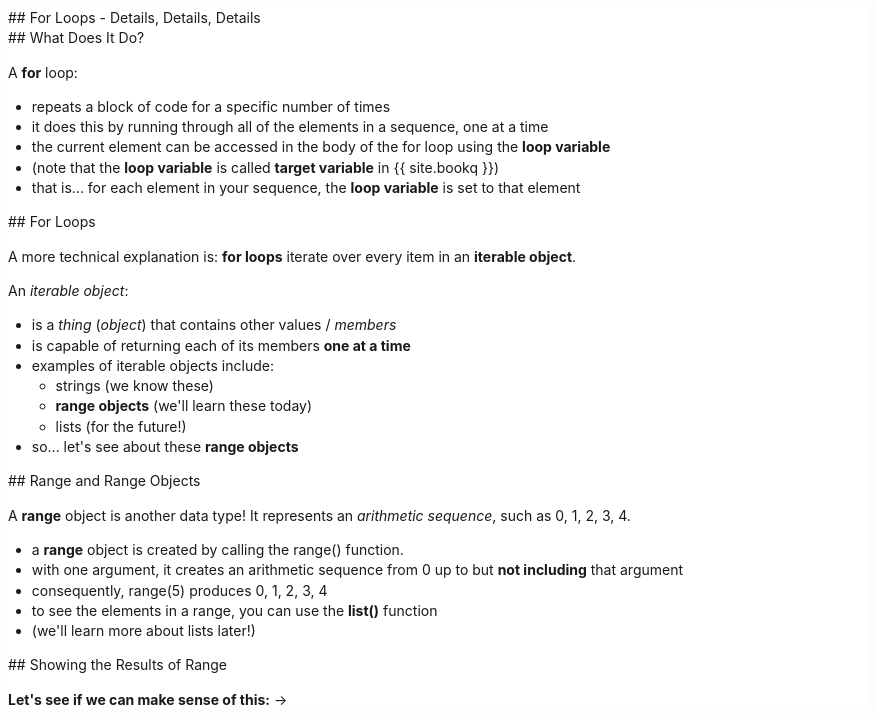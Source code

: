 
<section markdown="block">
##  For Loops - Details, Details, Details
</section>

<section markdown="block">
##  What Does It Do?

A __for__ loop:

* repeats a block of code for a specific number of times
* it does this by running through all of the elements in a sequence, one at a time
* the current element can be accessed in the body of the for loop using the __loop variable__
* (note that the __loop variable__ is called __target variable__ in {{ site.bookq }})
* that is... for each element in your sequence, the __loop variable__ is set to that element
</section>

<section markdown="block">
##  For Loops

A more technical explanation is: __for loops__ iterate over every item in an __iterable object__.  

An _iterable object_:

* is a _thing_ (_object_) that contains other values / _members_
* is capable of returning each of its members __one at a time__
* examples of iterable objects include: 
	* strings (we know these)
	* __range objects__ (we'll learn these today)
	* lists (for the future!)
* so... let's see about these __range objects__
</section>

<section markdown="block">
##  Range and Range Objects

A __range__ object is another data type!  It represents an _arithmetic sequence_, such as 0, 1, 2, 3, 4.

* a __range__ object is created by calling the range() function.
* with one argument, it creates an arithmetic sequence from 0 up to but __not including__ that argument
* consequently, range(5) produces 0, 1, 2, 3, 4
* to see the elements in a range, you can use the __list()__ function
* (we'll learn more about lists later!)
</section>

<section markdown="block">
##  Showing the Results of Range

__Let's see if we can make sense of this:__ &rarr;
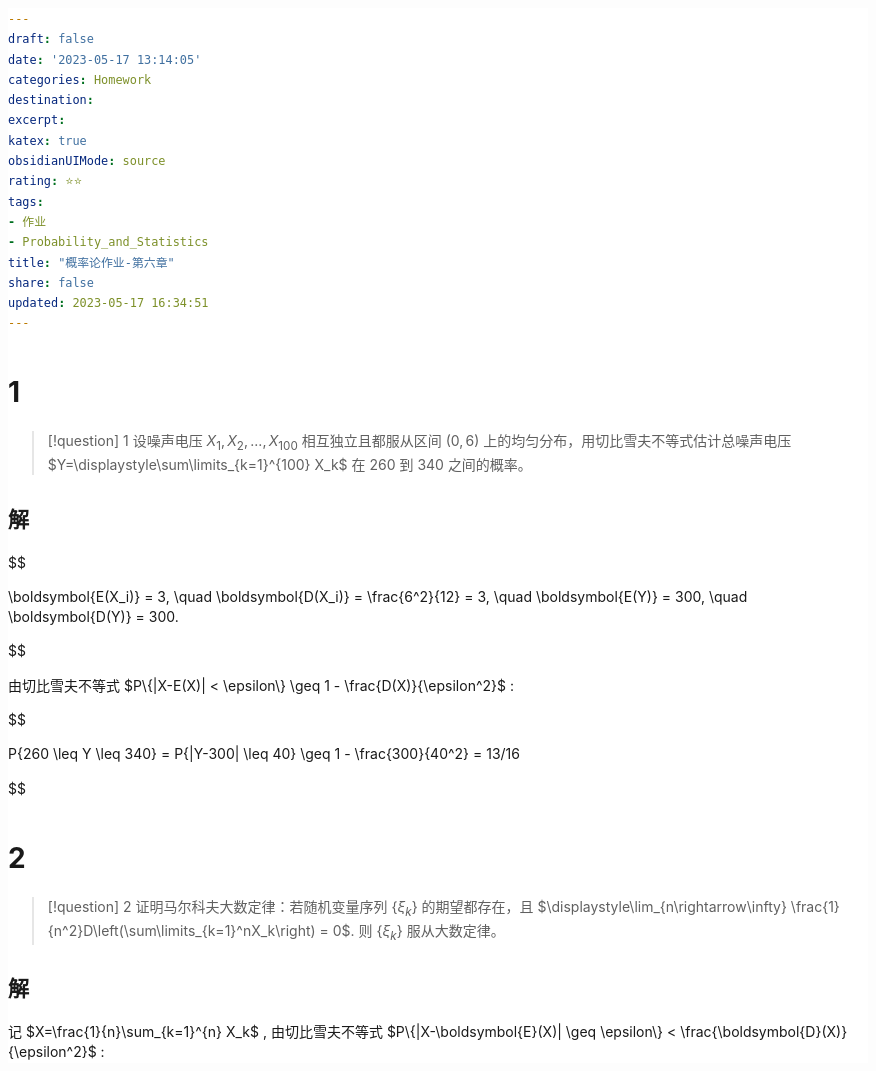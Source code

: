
 ```yaml
---
draft: false
date: '2023-05-17 13:14:05'
categories: Homework 
destination: 
excerpt: 
katex: true
obsidianUIMode: source
rating: ⭐⭐
tags:
- 作业 
- Probability_and_Statistics 
title: "概率论作业-第六章"
share: false
updated: 2023-05-17 16:34:51
---
```


# 1

> [!question] 1
> 设噪声电压 $X_1,X_2,...,X_{100}$ 相互独立且都服从区间 $(0,6)$ 上的均匀分布，用切比雪夫不等式估计总噪声电压 $Y=\displaystyle\sum\limits_{k=1}^{100} X_k$ 在 $260$ 到 $340$ 之间的概率。

## 解

$$

\boldsymbol{E(X_i)} = 3, \quad \boldsymbol{D(X_i)} = \frac{6^2}{12} = 3, \quad \boldsymbol{E(Y)} = 300, \quad \boldsymbol{D(Y)} = 300.

$$

由切比雪夫不等式 $P\{|X-E(X)| < \epsilon\} \geq 1 - \frac{D(X)}{\epsilon^2}$ :

$$

P\{260 \leq Y \leq 340\} = P\{|Y-300| \leq 40\} \geq 1 - \frac{300}{40^2} = 13/16

$$

# 2
> [!question] 2
> 证明马尔科夫大数定律：若随机变量序列 $\{ \xi_k \}$ 的期望都存在，且 $\displaystyle\lim_{n\rightarrow\infty} \frac{1}{n^2}D\left(\sum\limits_{k=1}^nX_k\right) = 0$. 则 $\{ \xi_k \}$ 服从大数定律。

## 解
记 $X=\frac{1}{n}\sum_{k=1}^{n} X_k$ ,
由切比雪夫不等式 $P\{|X-\boldsymbol{E}(X)| \geq \epsilon\} < \frac{\boldsymbol{D}(X)}{\epsilon^2}$ :
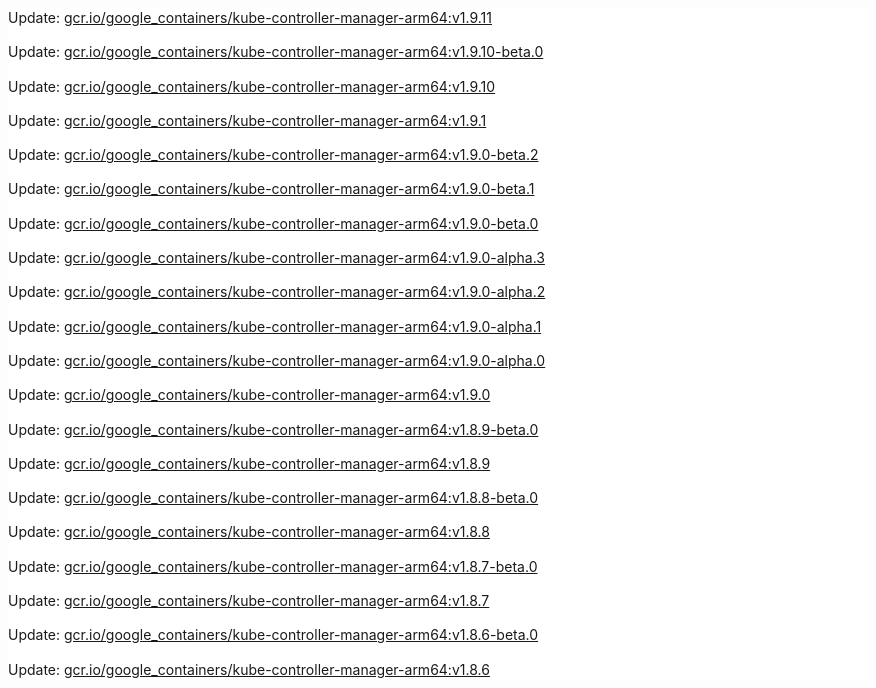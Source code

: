 Update: [gcr.io/google_containers/kube-controller-manager-arm64:v1.9.11](https://hub.docker.com/r/cruse/kube-controller-manager-arm64/tags/)

Update: [gcr.io/google_containers/kube-controller-manager-arm64:v1.9.10-beta.0](https://hub.docker.com/r/cruse/kube-controller-manager-arm64/tags/)

Update: [gcr.io/google_containers/kube-controller-manager-arm64:v1.9.10](https://hub.docker.com/r/cruse/kube-controller-manager-arm64/tags/)

Update: [gcr.io/google_containers/kube-controller-manager-arm64:v1.9.1](https://hub.docker.com/r/cruse/kube-controller-manager-arm64/tags/)

Update: [gcr.io/google_containers/kube-controller-manager-arm64:v1.9.0-beta.2](https://hub.docker.com/r/cruse/kube-controller-manager-arm64/tags/)

Update: [gcr.io/google_containers/kube-controller-manager-arm64:v1.9.0-beta.1](https://hub.docker.com/r/cruse/kube-controller-manager-arm64/tags/)

Update: [gcr.io/google_containers/kube-controller-manager-arm64:v1.9.0-beta.0](https://hub.docker.com/r/cruse/kube-controller-manager-arm64/tags/)

Update: [gcr.io/google_containers/kube-controller-manager-arm64:v1.9.0-alpha.3](https://hub.docker.com/r/cruse/kube-controller-manager-arm64/tags/)

Update: [gcr.io/google_containers/kube-controller-manager-arm64:v1.9.0-alpha.2](https://hub.docker.com/r/cruse/kube-controller-manager-arm64/tags/)

Update: [gcr.io/google_containers/kube-controller-manager-arm64:v1.9.0-alpha.1](https://hub.docker.com/r/cruse/kube-controller-manager-arm64/tags/)

Update: [gcr.io/google_containers/kube-controller-manager-arm64:v1.9.0-alpha.0](https://hub.docker.com/r/cruse/kube-controller-manager-arm64/tags/)

Update: [gcr.io/google_containers/kube-controller-manager-arm64:v1.9.0](https://hub.docker.com/r/cruse/kube-controller-manager-arm64/tags/)

Update: [gcr.io/google_containers/kube-controller-manager-arm64:v1.8.9-beta.0](https://hub.docker.com/r/cruse/kube-controller-manager-arm64/tags/)

Update: [gcr.io/google_containers/kube-controller-manager-arm64:v1.8.9](https://hub.docker.com/r/cruse/kube-controller-manager-arm64/tags/)

Update: [gcr.io/google_containers/kube-controller-manager-arm64:v1.8.8-beta.0](https://hub.docker.com/r/cruse/kube-controller-manager-arm64/tags/)

Update: [gcr.io/google_containers/kube-controller-manager-arm64:v1.8.8](https://hub.docker.com/r/cruse/kube-controller-manager-arm64/tags/)

Update: [gcr.io/google_containers/kube-controller-manager-arm64:v1.8.7-beta.0](https://hub.docker.com/r/cruse/kube-controller-manager-arm64/tags/)

Update: [gcr.io/google_containers/kube-controller-manager-arm64:v1.8.7](https://hub.docker.com/r/cruse/kube-controller-manager-arm64/tags/)

Update: [gcr.io/google_containers/kube-controller-manager-arm64:v1.8.6-beta.0](https://hub.docker.com/r/cruse/kube-controller-manager-arm64/tags/)

Update: [gcr.io/google_containers/kube-controller-manager-arm64:v1.8.6](https://hub.docker.com/r/cruse/kube-controller-manager-arm64/tags/)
•••
TRY IT: Exactly the lines from the top of the listing through the line with "(for the future!)", and no pictures, should be printed.

EXERCISE OUTPUT:
Source code

: 
<section markdown="block">
##  For Loops - Details, Details, Details
</section>

<section markdown="block">
##  What Does It Do?

A __for__ loop:

* repeats a block of code for a specific number of times
* it does this by running through all of the elements in a sequence, one at a time
* the current element can be accessed in the body of the for loop using the __loop variable__
* (note that the __loop variable__ is called __target variable__ in {{ site.bookq }})
* that is... for each element in your sequence, the __loop variable__ is set to that element
</section>

<section markdown="block">
##  For Loops

A more technical explanation is: __for loops__ iterate over every item in an __iterable object__.  

An _iterable object_:

* is a _thing_ (_object_) that contains other values / _members_
* is capable of returning each of its members __one at a time__
* examples of iterable objects include: 
	* strings (we know these)
	* __range objects__ (we'll learn these today)
	* lists (for the future!)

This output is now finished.